## Supplied material
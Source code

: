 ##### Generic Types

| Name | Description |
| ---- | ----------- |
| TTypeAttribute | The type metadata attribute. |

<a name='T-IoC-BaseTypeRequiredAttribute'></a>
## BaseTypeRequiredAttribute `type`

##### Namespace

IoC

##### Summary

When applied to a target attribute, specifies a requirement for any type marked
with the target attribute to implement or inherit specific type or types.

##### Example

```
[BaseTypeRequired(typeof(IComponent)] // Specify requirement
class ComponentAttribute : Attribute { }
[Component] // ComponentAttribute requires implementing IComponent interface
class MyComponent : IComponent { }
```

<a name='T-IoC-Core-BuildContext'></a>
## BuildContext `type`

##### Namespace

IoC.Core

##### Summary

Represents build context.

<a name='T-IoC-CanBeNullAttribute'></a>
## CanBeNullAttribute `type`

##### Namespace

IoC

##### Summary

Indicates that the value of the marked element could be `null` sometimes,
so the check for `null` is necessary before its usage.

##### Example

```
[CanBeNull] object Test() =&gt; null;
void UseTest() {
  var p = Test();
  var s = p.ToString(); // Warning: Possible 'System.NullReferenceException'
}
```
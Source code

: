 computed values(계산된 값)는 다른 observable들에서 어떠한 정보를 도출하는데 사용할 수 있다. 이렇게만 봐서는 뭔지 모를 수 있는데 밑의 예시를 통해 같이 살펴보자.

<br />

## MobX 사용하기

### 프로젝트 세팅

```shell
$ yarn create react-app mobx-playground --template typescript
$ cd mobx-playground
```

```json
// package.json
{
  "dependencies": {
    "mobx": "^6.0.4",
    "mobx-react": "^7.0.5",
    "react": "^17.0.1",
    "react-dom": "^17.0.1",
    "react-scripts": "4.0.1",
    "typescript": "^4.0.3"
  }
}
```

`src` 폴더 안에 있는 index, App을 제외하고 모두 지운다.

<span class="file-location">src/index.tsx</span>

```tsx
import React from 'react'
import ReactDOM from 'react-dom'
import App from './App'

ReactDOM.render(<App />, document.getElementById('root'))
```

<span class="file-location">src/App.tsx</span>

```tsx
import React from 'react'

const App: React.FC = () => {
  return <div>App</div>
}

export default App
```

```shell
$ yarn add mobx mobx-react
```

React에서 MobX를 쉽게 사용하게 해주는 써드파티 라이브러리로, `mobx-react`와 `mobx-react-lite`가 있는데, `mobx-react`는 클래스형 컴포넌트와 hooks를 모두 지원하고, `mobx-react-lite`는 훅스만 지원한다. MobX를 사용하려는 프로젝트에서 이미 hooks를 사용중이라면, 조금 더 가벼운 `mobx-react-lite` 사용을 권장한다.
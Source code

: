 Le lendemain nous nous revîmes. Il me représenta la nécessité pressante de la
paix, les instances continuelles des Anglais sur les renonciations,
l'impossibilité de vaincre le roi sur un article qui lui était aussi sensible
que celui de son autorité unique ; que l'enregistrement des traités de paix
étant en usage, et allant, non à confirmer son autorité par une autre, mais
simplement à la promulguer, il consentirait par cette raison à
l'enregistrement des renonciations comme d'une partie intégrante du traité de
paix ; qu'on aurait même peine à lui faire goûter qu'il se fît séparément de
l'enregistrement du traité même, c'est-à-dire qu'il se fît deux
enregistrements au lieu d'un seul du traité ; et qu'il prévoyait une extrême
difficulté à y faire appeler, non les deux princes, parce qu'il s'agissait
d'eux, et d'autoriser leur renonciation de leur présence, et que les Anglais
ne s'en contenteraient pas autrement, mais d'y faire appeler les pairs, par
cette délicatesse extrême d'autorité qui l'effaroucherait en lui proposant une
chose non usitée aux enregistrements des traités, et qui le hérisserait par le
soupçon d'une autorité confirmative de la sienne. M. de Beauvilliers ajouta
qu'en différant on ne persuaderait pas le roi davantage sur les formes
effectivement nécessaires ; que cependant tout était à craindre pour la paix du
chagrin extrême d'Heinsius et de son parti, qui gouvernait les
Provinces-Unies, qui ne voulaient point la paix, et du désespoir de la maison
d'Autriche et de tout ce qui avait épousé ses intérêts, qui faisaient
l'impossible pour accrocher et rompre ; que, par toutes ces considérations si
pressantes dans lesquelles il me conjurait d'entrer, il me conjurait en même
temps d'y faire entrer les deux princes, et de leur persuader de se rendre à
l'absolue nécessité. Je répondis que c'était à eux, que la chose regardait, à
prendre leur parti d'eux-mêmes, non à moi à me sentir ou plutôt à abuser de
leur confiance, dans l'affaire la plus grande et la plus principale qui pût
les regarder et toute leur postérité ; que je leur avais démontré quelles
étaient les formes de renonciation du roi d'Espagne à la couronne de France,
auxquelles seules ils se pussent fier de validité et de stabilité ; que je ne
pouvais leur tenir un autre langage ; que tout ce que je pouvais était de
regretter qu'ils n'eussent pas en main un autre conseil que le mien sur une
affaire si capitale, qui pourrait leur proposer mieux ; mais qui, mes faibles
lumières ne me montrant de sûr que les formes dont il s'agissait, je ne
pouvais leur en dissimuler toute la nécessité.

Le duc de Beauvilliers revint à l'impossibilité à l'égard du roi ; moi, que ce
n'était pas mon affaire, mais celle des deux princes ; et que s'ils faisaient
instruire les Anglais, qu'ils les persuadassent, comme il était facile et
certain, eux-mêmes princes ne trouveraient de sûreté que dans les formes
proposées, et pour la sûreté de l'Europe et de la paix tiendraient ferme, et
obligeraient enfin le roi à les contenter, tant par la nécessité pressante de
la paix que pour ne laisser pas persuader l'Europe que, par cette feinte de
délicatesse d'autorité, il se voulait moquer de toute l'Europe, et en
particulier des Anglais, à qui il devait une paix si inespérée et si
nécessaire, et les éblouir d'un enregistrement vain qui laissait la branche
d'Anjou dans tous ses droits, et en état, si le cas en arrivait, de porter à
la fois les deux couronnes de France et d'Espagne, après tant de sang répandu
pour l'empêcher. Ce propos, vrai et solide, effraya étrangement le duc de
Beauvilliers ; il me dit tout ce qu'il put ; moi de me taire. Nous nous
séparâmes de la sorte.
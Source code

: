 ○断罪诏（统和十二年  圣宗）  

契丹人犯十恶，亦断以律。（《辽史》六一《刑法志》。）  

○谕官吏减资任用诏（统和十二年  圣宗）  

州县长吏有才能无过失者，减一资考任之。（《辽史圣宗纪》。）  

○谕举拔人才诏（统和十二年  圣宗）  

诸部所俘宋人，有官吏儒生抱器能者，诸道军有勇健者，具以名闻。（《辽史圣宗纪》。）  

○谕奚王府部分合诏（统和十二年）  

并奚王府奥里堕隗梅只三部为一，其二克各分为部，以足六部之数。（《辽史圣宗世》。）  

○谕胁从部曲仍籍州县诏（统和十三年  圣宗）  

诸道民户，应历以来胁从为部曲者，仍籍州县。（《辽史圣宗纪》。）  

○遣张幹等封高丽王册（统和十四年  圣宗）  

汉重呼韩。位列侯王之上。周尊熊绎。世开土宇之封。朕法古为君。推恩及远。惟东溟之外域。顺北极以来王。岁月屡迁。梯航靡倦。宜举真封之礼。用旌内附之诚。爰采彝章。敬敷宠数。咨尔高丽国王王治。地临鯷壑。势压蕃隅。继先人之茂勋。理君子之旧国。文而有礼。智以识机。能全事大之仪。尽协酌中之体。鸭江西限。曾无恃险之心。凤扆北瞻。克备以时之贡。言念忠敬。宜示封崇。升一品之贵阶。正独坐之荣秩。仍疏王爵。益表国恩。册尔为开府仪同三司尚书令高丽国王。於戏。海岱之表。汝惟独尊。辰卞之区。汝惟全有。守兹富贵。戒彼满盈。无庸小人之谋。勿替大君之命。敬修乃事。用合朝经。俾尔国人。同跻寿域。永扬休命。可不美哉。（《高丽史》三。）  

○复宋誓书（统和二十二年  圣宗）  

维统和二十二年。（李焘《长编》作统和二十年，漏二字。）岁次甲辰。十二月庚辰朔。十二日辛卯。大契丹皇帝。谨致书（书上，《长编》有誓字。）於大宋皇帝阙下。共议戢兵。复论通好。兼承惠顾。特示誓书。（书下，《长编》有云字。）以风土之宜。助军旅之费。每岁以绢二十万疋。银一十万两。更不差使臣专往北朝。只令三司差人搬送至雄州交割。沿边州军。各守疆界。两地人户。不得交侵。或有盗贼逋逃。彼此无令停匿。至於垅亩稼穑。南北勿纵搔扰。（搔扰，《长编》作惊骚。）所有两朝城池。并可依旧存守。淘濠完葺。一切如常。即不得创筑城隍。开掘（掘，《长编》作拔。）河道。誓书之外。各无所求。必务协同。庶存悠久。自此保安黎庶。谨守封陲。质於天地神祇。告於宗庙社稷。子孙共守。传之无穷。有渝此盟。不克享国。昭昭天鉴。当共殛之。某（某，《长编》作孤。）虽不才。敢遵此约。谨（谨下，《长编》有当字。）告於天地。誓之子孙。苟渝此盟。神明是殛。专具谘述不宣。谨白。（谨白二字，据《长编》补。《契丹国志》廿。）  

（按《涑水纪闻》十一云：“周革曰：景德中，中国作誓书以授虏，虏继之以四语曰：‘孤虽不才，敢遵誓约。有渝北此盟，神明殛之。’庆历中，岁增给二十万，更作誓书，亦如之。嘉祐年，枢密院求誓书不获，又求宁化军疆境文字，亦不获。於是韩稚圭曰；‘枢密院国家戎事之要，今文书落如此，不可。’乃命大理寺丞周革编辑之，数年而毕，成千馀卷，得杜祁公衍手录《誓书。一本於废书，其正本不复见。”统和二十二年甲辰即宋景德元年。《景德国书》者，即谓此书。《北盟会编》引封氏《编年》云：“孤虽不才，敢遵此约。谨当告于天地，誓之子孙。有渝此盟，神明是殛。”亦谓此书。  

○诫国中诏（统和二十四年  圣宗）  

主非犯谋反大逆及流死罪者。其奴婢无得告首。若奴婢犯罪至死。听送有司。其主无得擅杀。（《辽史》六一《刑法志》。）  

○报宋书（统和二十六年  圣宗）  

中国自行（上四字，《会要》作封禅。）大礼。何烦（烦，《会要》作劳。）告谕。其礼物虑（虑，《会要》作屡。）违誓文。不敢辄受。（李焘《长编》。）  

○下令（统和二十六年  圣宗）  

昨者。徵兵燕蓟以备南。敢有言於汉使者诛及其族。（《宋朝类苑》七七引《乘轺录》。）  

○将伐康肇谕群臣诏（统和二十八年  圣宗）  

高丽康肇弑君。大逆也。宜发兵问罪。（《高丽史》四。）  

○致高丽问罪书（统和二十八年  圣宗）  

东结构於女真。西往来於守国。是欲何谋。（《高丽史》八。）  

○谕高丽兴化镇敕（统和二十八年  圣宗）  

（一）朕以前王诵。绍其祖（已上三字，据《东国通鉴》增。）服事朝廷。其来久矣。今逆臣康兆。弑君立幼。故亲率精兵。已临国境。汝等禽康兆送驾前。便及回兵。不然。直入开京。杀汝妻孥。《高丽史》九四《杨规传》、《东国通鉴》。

## Task objective
Report, from the entries above, each line where "CanBeNullAttribute" is found.

## Task output
<a name='T-IoC-CanBeNullAttribute'></a>
## CanBeNullAttribute `type`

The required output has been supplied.